Core Viewpoint - Dongwu Securities initiates coverage on RiboBio (06938) with a "Buy" rating and a target price of HKD 128.3, highlighting its leadership in the domestic small RNA field and the potential of its core product targeting FXI to become a billion-dollar FIC drug [1] Group 1: Company Overview - RiboBio, established in 2007, focuses on siRNA drug development for chronic diseases and possesses globally competitive proprietary GalNac delivery technology [1] - The company has a strategic partnership with Boehringer Ingelheim, potentially earning up to €2.36 billion in milestone payments, enhancing its growth ceiling [1] - RiboBio's RiboGalSTAR technology platform is complemented by RiboOncoSTAR and RiboPepSTAR platforms, positioning the company at the forefront of global small RNA drug development [1] Group 2: Market Potential - The global small RNA drug market is projected to grow from USD 5.7 billion in 2024 to USD 54.9 billion by 2033, with a CAGR of 21%-29% from 2024 to 2034, indicating a rapid growth trajectory [2] - RiboBio, as a leading player in the domestic small RNA sector, is expected to translate its technological barriers into commercial value [2] Group 3: Product Pipeline and Clinical Progress - The FXI siRNA product has the potential to tap into a market space worth billions, addressing the clinical pain points of existing anticoagulant drugs while demonstrating long-lasting effects and safety [3] - The company is advancing its FXI siRNA into Phase 2b clinical trials, following promising Phase 1 results showing strong anticoagulant effects without severe adverse events [3] - RiboBio's pipeline includes several promising candidates targeting various chronic diseases, with significant patient populations and market opportunities [4] - The APOC3 siRNA has entered Phase 2 clinical trials in the EU, while the PCSK9 siRNA has exclusive rights in Greater China, maximizing global value [4] - The HBV siRNA is in Phase 2 global MRCT clinical trials, aiming for functional cure in a market with approximately 280 million infected individuals [4]
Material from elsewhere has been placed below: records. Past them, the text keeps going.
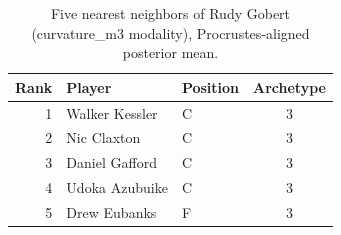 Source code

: \begin{table}[htbp]
  \centering\small
  \begin{tabular}{rllc}
    \toprule
    Rank & Player & Position & Archetype \\
    \midrule
    1 & Walker Kessler & C & 3 \\
    2 & Nic Claxton & C & 3 \\
    3 & Daniel Gafford & C & 3 \\
    4 & Udoka Azubuike & C & 3 \\
    5 & Drew Eubanks & F & 3 \\
    \bottomrule
  \end{tabular}
  \caption{Five nearest neighbors of Rudy Gobert (curvature_m3 modality), Procrustes-aligned posterior mean.}
  \label{tab:Rudy_Gobert_neighbors_curvature_m3}
\end{table}

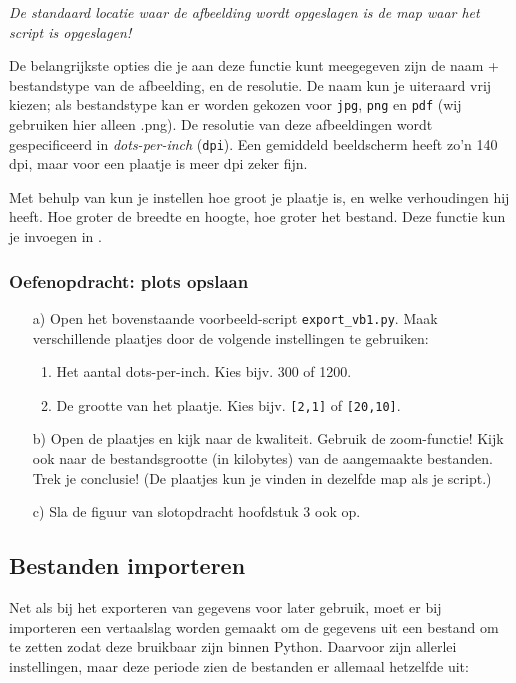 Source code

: \documentclass[a4paper,11pt, fleqn]{article}
\begin{document}
{\it De standaard locatie waar de afbeelding wordt opgeslagen is de map waar het script is opgeslagen!}

De belangrijkste opties die je aan deze functie kunt meegegeven zijn de naam + bestandstype van de afbeelding, en de resolutie. De naam kun je uiteraard vrij kiezen; als bestandstype kan er worden gekozen voor \verb.jpg., \verb.png. en  \verb.pdf. (wij gebruiken hier alleen .png). 
De resolutie van deze afbeeldingen wordt gespecificeerd in \textit{dots-per-inch}  (\verb,dpi,). Een gemiddeld beeldscherm heeft zo'n 140 dpi, maar voor een plaatje is meer dpi zeker fijn.

Met behulp van  kun je instellen hoe groot je plaatje is, en welke verhoudingen hij heeft. Hoe groter de breedte en hoogte, hoe groter het bestand. Deze functie kun je invoegen in .


\subsubsection*{Oefenopdracht: plots opslaan} 
\begin{itemize}
	\setlength\itemsep{0em}
	\item[a)] Open het bovenstaande voorbeeld-script \verb,export_vb1.py,. Maak verschillende plaatjes door de volgende instellingen te gebruiken:

	\begin{enumerate}
		\item Het aantal dots-per-inch. Kies bijv. 300 of 1200.
		\item De grootte van het plaatje. Kies bijv. \verb=[2,1]= of \verb=[20,10]=.
	\end{enumerate}

	\item[b)] Open de plaatjes en kijk naar de kwaliteit. Gebruik de zoom-functie! Kijk ook naar de bestandsgrootte (in kilobytes) van de aangemaakte bestanden. Trek je conclusie! (De plaatjes kun je vinden in dezelfde map als je script.)
	
	\item[c)] Sla de figuur van slotopdracht hoofdstuk 3 ook op.
\end{itemize}

\subsection{Bestanden importeren}
Net als bij het exporteren van gegevens voor later gebruik, moet er bij importeren een vertaalslag worden gemaakt om de gegevens uit een bestand om te zetten zodat deze bruikbaar zijn binnen Python. Daarvoor zijn allerlei instellingen, maar deze periode zien de bestanden er allemaal hetzelfde uit:
\end{document}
Investment Rating - The report assigns a "Buy" rating for the company, with a target price of 114.6 RMB / 128.3 HKD, indicating approximately 50% upside potential from the current stock price of 86.8 HKD [1]. Core Insights - The company is a leader in the siRNA field, focusing on chronic diseases and has developed proprietary delivery technologies with global competitiveness. It has established strategic partnerships, including one with Boehringer Ingelheim, which could yield up to 2.36 billion euros in milestone payments [7][19]. - The global market for small nucleic acid drugs is projected to grow significantly, from 5.7 billion USD in 2024 to 54.9 billion USD by 2033, with a CAGR of 21%-29% [7][43]. - The company's FXI siRNA product has the potential to tap into a market space worth over 10 billion USD, addressing significant clinical needs in the anticoagulant drug market [7][43]. Summary by Sections Company Overview - The company, established in 2007, specializes in siRNA drug development and has built a comprehensive industry chain from drug discovery to commercialization, becoming a global leader in the small nucleic acid drug development field [13][14]. Market Potential - The small nucleic acid drug market is expected to grow rapidly, with siRNA drugs projected to capture a larger market share due to advancements in delivery systems and chemical modifications [43][45]. - The report highlights that the siRNA market is anticipated to grow at a higher rate than ASO drugs, with siRNA drugs expected to account for 44.5% of the market by 2024 [43][45]. Product Pipeline - The company has a robust pipeline with four candidates in Phase 2 clinical trials and over 20 projects in preclinical stages, demonstrating a strong capability to advance multiple assets to clinical development each year [26][24]. - Key products include FXI siRNA, APOC3 siRNA, and HBV siRNA, each targeting significant patient populations and addressing unmet clinical needs [7][29]. Financial Projections - Revenue is expected to grow significantly, with total revenue projected to reach 142.63 million RMB in 2024, reflecting a year-on-year increase of 324,052.27% [1]. - The company anticipates achieving profitability by 2030, with a 50% revenue sharing model with partners [7].